Plain-text document sources
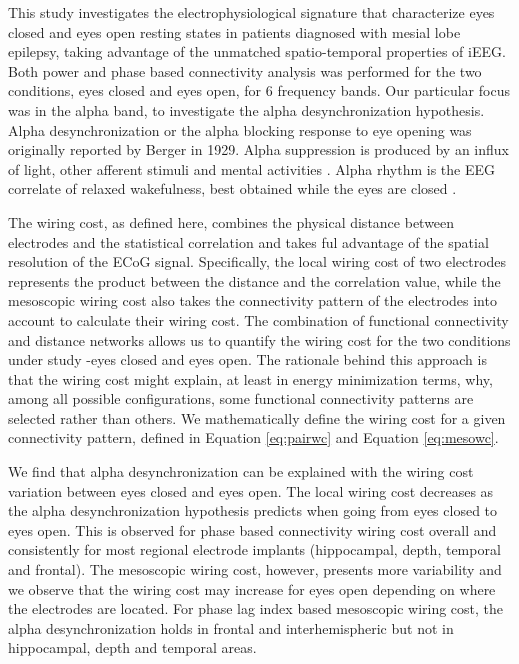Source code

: \documentclass[11pt, onecolumn]{article}
\begin{document}
{This study investigates the electrophysiological signature that characterize eyes closed and eyes open resting states in patients  diagnosed with mesial lobe epilepsy, taking advantage of the unmatched spatio-temporal properties of iEEG. Both power and phase based connectivity analysis was performed for the two conditions, eyes closed and eyes open, for 6 frequency bands. Our particular focus was in the alpha band, to investigate the alpha desynchronization hypothesis.
Alpha desynchronization or the alpha blocking response to eye opening was originally reported by Berger in 1929. Alpha suppression is produced by an influx of light, other afferent stimuli and mental activities \citep{schomer2012niedermeyer}. Alpha rhythm is the EEG correlate of relaxed wakefulness, best obtained while the eyes are closed  \citep{niedermeyer2005electroencephalography}. 
 
The wiring cost, as defined here, combines the physical distance between electrodes and the statistical correlation and takes ful advantage of the spatial resolution of the ECoG signal. Specifically, the local wiring cost of two electrodes represents the product between the distance and the correlation value, while the mesoscopic wiring cost also takes the connectivity pattern of the electrodes into account to calculate their wiring cost. The combination of functional connectivity and distance networks allows us to quantify the wiring cost for the two conditions under study -eyes closed and eyes open.
The rationale behind this approach is that the wiring cost might explain, at least in energy minimization terms, why, among all possible configurations, some functional connectivity patterns are selected rather than others. We mathematically define the wiring cost for a given connectivity pattern, defined in Equation \ref{eq:pairwc} and Equation \ref{eq:mesowc}. 


We find that alpha desynchronization can be explained with the wiring cost variation between eyes closed and eyes open. The local wiring cost decreases as the alpha desynchronization hypothesis predicts when going from  eyes closed to eyes open. This is observed for phase based connectivity wiring cost overall and consistently for most regional electrode implants (hippocampal, depth, temporal and frontal). The mesoscopic wiring cost, however, presents more variability and we observe that the wiring cost may increase for eyes open depending on where the electrodes are located. For phase lag index based mesoscopic wiring cost,  the alpha desynchronization holds in frontal and interhemispheric but not in hippocampal, depth and temporal areas. 

}
\end{document}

* _THE TASK_
Only the number is wanted: how many lines of the data contain the word "defined"?

* _RESPONSE TO THE EXERCISE_
2